▶ Task item: Every line containing the string "页面置换算法" should be returned from the records.

Data records START

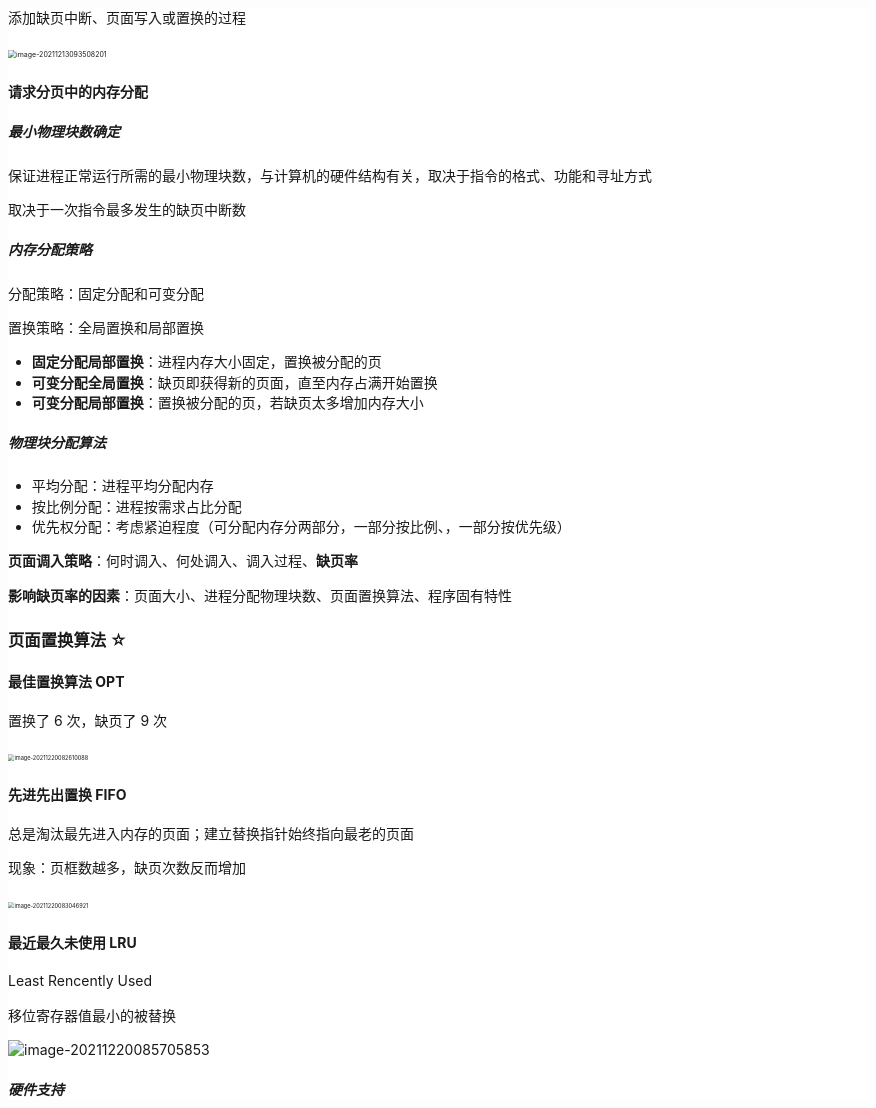 添加缺页中断、页面写入或置换的过程

<img src="https://markdown-1303167219.cos.ap-shanghai.myqcloud.com/image-20211213093508201.png" alt="image-20211213093508201" style="zoom:50%;" />

#### 请求分页中的内存分配

##### 最小物理块数确定

保证进程正常运行所需的最小物理块数，与计算机的硬件结构有关，取决于指令的格式、功能和寻址方式

取决于一次指令最多发生的缺页中断数

##### 内存分配策略

分配策略：固定分配和可变分配

置换策略：全局置换和局部置换

- **固定分配局部置换**：进程内存大小固定，置换被分配的页
- **可变分配全局置换**：缺页即获得新的页面，直至内存占满开始置换
- **可变分配局部置换**：置换被分配的页，若缺页太多增加内存大小

##### 物理块分配算法

- 平均分配：进程平均分配内存
- 按比例分配：进程按需求占比分配
- 优先权分配：考虑紧迫程度（可分配内存分两部分，一部分按比例、，一部分按优先级）

**页面调入策略**：何时调入、何处调入、调入过程、**缺页率**

**影响缺页率的因素**：页面大小、进程分配物理块数、页面置换算法、程序固有特性

### 页面置换算法 ☆

#### 最佳置换算法 OPT

置换了 6 次，缺页了 9 次

<img src="https://markdown-1303167219.cos.ap-shanghai.myqcloud.com/image-20211220082610088.png" alt="image-20211220082610088" style="zoom:40%;" />

#### 先进先出置换 FIFO

总是淘汰最先进入内存的页面；建立替换指针始终指向最老的页面

现象：页框数越多，缺页次数反而增加

<img src="https://markdown-1303167219.cos.ap-shanghai.myqcloud.com/image-20211220083046921.png" alt="image-20211220083046921" style="zoom:40%;" />

#### 最近最久未使用 LRU

Least Rencently Used

移位寄存器值最小的被替换

![image-20211220085705853](https://markdown-1303167219.cos.ap-shanghai.myqcloud.com/image-20211220085705853.png)

##### 硬件支持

Data records END

▶ Result of this task:
**影响缺页率的因素**：页面大小、进程分配物理块数、页面置换算法、程序固有特性
### 页面置换算法 ☆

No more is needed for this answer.